The barrier froze. The Zifu elements couldn't adapt to what they couldn't see.

"Now," Yifan said.

Rhen inverted the frozen barrier. The Taiyi foundation reversed. Without the Zifu elements to compensate, the golden architecture collapsed the way every other Taiyi formation had collapsed under his technique: silently, completely, the energy dissipating into the stone.

Thirty seconds.

Yifan pulled the dead zone back. His hands shook. Not badly. The specific tremor of exertion held just past the comfortable threshold, the sixteen-year-old's body doing something it had been designed for but not yet seasoned by. Fengli's hand found his shoulder. Steadied him.

"I'm fine," Yifan said.

Fengli said nothing. His hand stayed.

Beyond the second barrier: the refinement chamber's corridor. A single passage, twenty meters long, straight, the walls radiating heat that Rhen could feel through his coat. The formation lanterns here were brighter, the energy denser, the infrastructure of a building transitioning from administrative to industrial. The air smelled of something Rhen recognized from the Crucible's underground levels: the clinical tang of spiritual essence processed at volume. Not rot. Not death. The smell of a machine running.

At the corridor's end: a door.

Vault-grade. Metal reinforced with formation arrays, the spiritual energy woven into the steel in patterns so dense that the door glowed faintly gold in Rhen's Hollow Core perception. The seal was Saint Embryo level. The refinement chamber's final defense, built to withstand sustained assault by the strongest cultivators on the continent.

The heat coming through the metal was intense. Six Longevity Cores in mid-refinement, the concentrated spiritual energy of six lives being processed and compressed, the formation inside the chamber running at full output. Rhen pressed his hand against the vault door and felt the metal burn through his glove.

"Forty-four minutes," Yifan said.

"The vault seal is Saint Embryo grade," Rhen said. "Reinforced with compound-specific modifications. It'll take longer than the practice wards."

"How long?"

"Under a minute. I hope."

Mingxue positioned herself at the corridor's mouth, facing back the way they'd come. Fengli took the opposite wall, his blade drawn, the swordsman covering the approach. Yifan stood between them, the dead zone at full operational range, shielding the corridor in a bubble of spatial negation.

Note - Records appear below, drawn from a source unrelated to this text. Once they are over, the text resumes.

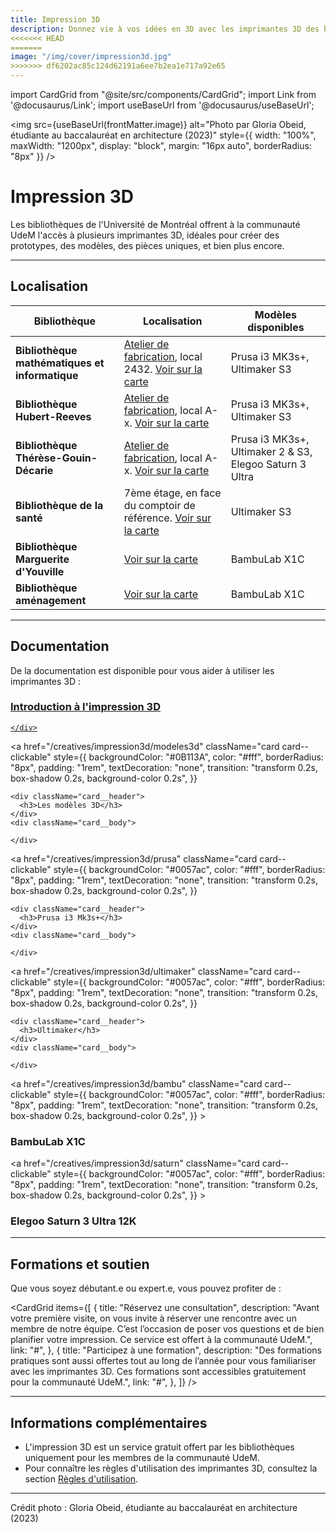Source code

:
 ```yaml
---
title: Impression 3D
description: Donnez vie à vos idées en 3D avec les imprimantes 3D des bibliothèques de l'Université de Montréal.
<<<<<<< HEAD
=======
image: "/img/cover/impression3d.jpg"
>>>>>>> df6202ac85c124d62191a6ee7b2ea1e717a92e65
---
```


import CardGrid from "@site/src/components/CardGrid";
import Link from '@docusaurus/Link';
import useBaseUrl from '@docusaurus/useBaseUrl';

<img 
  src={useBaseUrl(frontMatter.image)} 
  alt="Photo par Gloria Obeid, étudiante au baccalauréat en architecture (2023)"
  style={{
    width: "100%",
    maxWidth: "1200px",
    display: "block",
    margin: "16px auto",
    borderRadius: "8px"
  }} 
/>

# Impression 3D

Les bibliothèques de l'Université de Montréal offrent à la communauté UdeM l'accès à plusieurs imprimantes 3D, idéales pour créer des prototypes, des modèles, des pièces uniques, et bien plus encore.

---

## Localisation

| **Bibliothèque**                        | **Localisation** | **Modèles disponibles** |
|-----------------------------------------|-----------------|-------------------------|
| **Bibliothèque mathématiques et informatique** | [Atelier de fabrication](../espaces/ateliers.md), local 2432. [Voir sur la carte](https://maps.app.goo.gl/FHefa6pkavN4qBug6) | Prusa i3 MK3s+, Ultimaker S3 |
| **Bibliothèque Hubert-Reeves**        | [Atelier de fabrication](../espaces/ateliers.md), local A-x. [Voir sur la carte](https://maps.app.goo.gl/6HsLMAxoBWpQZgcD8) | Prusa i3 MK3s+, Ultimaker S3 |
| **Bibliothèque Thérèse-Gouin-Décarie** | [Atelier de fabrication](../espaces/ateliers.md), local A-x. [Voir sur la carte](https://maps.app.goo.gl/6HsLMAxoBWpQZgcD8) | Prusa i3 MK3s+, Ultimaker 2 & S3, Elegoo Saturn 3 Ultra |
| **Bibliothèque de la santé**         | 7ème étage, en face du comptoir de référence. [Voir sur la carte](https://maps.app.goo.gl/6HsLMAxoBWpQZgcD8) | Ultimaker S3 |
| **Bibliothèque Marguerite d'Youville**         | [Voir sur la carte](https://maps.app.goo.gl/6HsLMAxoBWpQZgcD8) | BambuLab X1C |
| **Bibliothèque aménagement**         | [Voir sur la carte](https://maps.app.goo.gl/6HsLMAxoBWpQZgcD8) | BambuLab X1C |

---

## Documentation

De la documentation est disponible pour vous aider à utiliser les imprimantes 3D :

<div
  className="grid grid--4"
  style={{
    display: "grid",
    gap: "1rem",
    gridTemplateColumns: "repeat(auto-fit, minmax(250px, 1fr))",
  }}
>
<a
    href="/creatives/impression3d/introduction"
    className="card card--clickable"
    style={{
      backgroundColor: "#0B113A",
      color: "#fff",
      borderRadius: "8px",
      padding: "1rem",
      textDecoration: "none",
      transition: "transform 0.2s, box-shadow 0.2s, background-color 0.2s",
    }}
  >
    <div className="card__header">
      <h3>Introduction à l'impression 3D</h3>
    </div>
    <div className="card__body">
      
    </div>
  </a>

  <a
    href="/creatives/impression3d/modeles3d"
    className="card card--clickable"
    style={{
      backgroundColor: "#0B113A",
      color: "#fff",
      borderRadius: "8px",
      padding: "1rem",
      textDecoration: "none",
      transition: "transform 0.2s, box-shadow 0.2s, background-color 0.2s",
    }}
  >
    <div className="card__header">
      <h3>Les modèles 3D</h3>
    </div>
    <div className="card__body">
      
    </div>
  </a>


  <a
    href="/creatives/impression3d/prusa"
    className="card card--clickable"
    style={{
      backgroundColor: "#0057ac",
      color: "#fff",
      borderRadius: "8px",
      padding: "1rem",
      textDecoration: "none",
      transition: "transform 0.2s, box-shadow 0.2s, background-color 0.2s",
    }}
  >
    <div className="card__header">
      <h3>Prusa i3 Mk3s+</h3>
    </div>
    <div className="card__body">
      
    </div>
  </a>

  <a
    href="/creatives/impression3d/ultimaker"
    className="card card--clickable"
    style={{
      backgroundColor: "#0057ac",
      color: "#fff",
      borderRadius: "8px",
      padding: "1rem",
      textDecoration: "none",
      transition: "transform 0.2s, box-shadow 0.2s, background-color 0.2s",
    }}
  >
    <div className="card__header">
      <h3>Ultimaker</h3>
    </div>
    <div className="card__body">
      
    </div>
  </a>

<a
    href="/creatives/impression3d/bambu"
      className="card card--clickable"
      style={{
        backgroundColor: "#0057ac",
        color: "#fff",
        borderRadius: "8px",
        padding: "1rem",
        textDecoration: "none",
        transition: "transform 0.2s, box-shadow 0.2s, background-color 0.2s",
      }}
    >
      <div className="card__header">
        <h3>BambuLab X1C</h3>
      </div>
      <div className="card__body">
    </div>
    </a>

<a
    href="/creatives/impression3d/saturn"
      className="card card--clickable"
      style={{
        backgroundColor: "#0057ac",
        color: "#fff",
        borderRadius: "8px",
        padding: "1rem",
        textDecoration: "none",
        transition: "transform 0.2s, box-shadow 0.2s, background-color 0.2s",
      }}
    >
      <div className="card__header">
        <h3>Elegoo Saturn 3 Ultra 12K</h3>
      </div>
      <div className="card__body">
    </div>
    </a>

  </div>


---

## Formations et soutien

Que vous soyez débutant.e ou expert.e, vous pouvez profiter de :

<CardGrid
  items={[
    {
      title: "Réservez une consultation",
      description: "Avant votre première visite, on vous invite à réserver une rencontre avec un membre de notre équipe. C’est l’occasion de poser vos questions et de bien planifier votre impression. Ce service est offert à la communauté UdeM.",
      link: "#",
    },
    {
      title: "Participez à une formation",
      description: "Des formations pratiques sont aussi offertes tout au long de l’année pour vous familiariser avec les imprimantes 3D. Ces formations sont accessibles gratuitement pour la communauté UdeM.",
      link: "#",
    },
  ]}
/>

---

## Informations complémentaires

- L'impression 3D est un service gratuit offert par les bibliothèques uniquement pour les membres de la communauté UdeM.
- Pour connaître les règles d'utilisation des imprimantes 3D, consultez la section [Règles d'utilisation](../a-propos/politique.md).

---

<p style={{ fontSize: '0.8em' }}>
  Crédit photo : Gloria Obeid, étudiante au baccalauréat en architecture (2023)
</p>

Rhen pressed both palms against the vault door. The Hollow Core reached for the Saint Embryo seal's foundation. The energy was dense. Layered. The foundation was there but buried under years of compound-specific modifications, frequency shifts and reinforcement patterns that the local formation masters had added like a blacksmith adds layers to a blade. He began to peel them back, the inversion starting at the foundation and working outward.

Then Mingxue's hand went up. The signal for stop. The signal for contact.

Rhen pulled his palms from the door. The incomplete inversion dissipated. The seal stabilized.

Footsteps. Coming from the corridor behind them. Not one set. Multiple. The measured cadence of guards moving in formation, the spiritual signatures of Heavenly Position cultivators bleeding through Yifan's dead zone at the edge of detection range.

Six signatures. Coming closer. The sound bounced off the stone walls and multiplied, the corridor's acoustics turning six pairs of boots into a small army.

Mingxue looked at Rhen. Her eyes said what her mouth didn't: the security chief had sent interior patrols. The diplomatic distraction had worked too well. Deng Shuilan, cautious and thorough, had responded to the unusual diplomatic event by reinforcing the eastern wing rather than stripping it further. What should have been a skeleton crew was now a skeleton crew with a squad of Heavenly Position guards walking their corridors.

Forty-three minutes on the dead zone. Six Heavenly Position guards approaching. The vault seal untouched. The refinement chamber beyond it. The math had been tight before. Now it was bleeding.

The footsteps grew louder. Rhen pulled back from the vault door. The team pressed against the walls of the corridor, the twenty-meter passage suddenly feeling like a coffin, one way in, one way out, and the way out was filling with guards.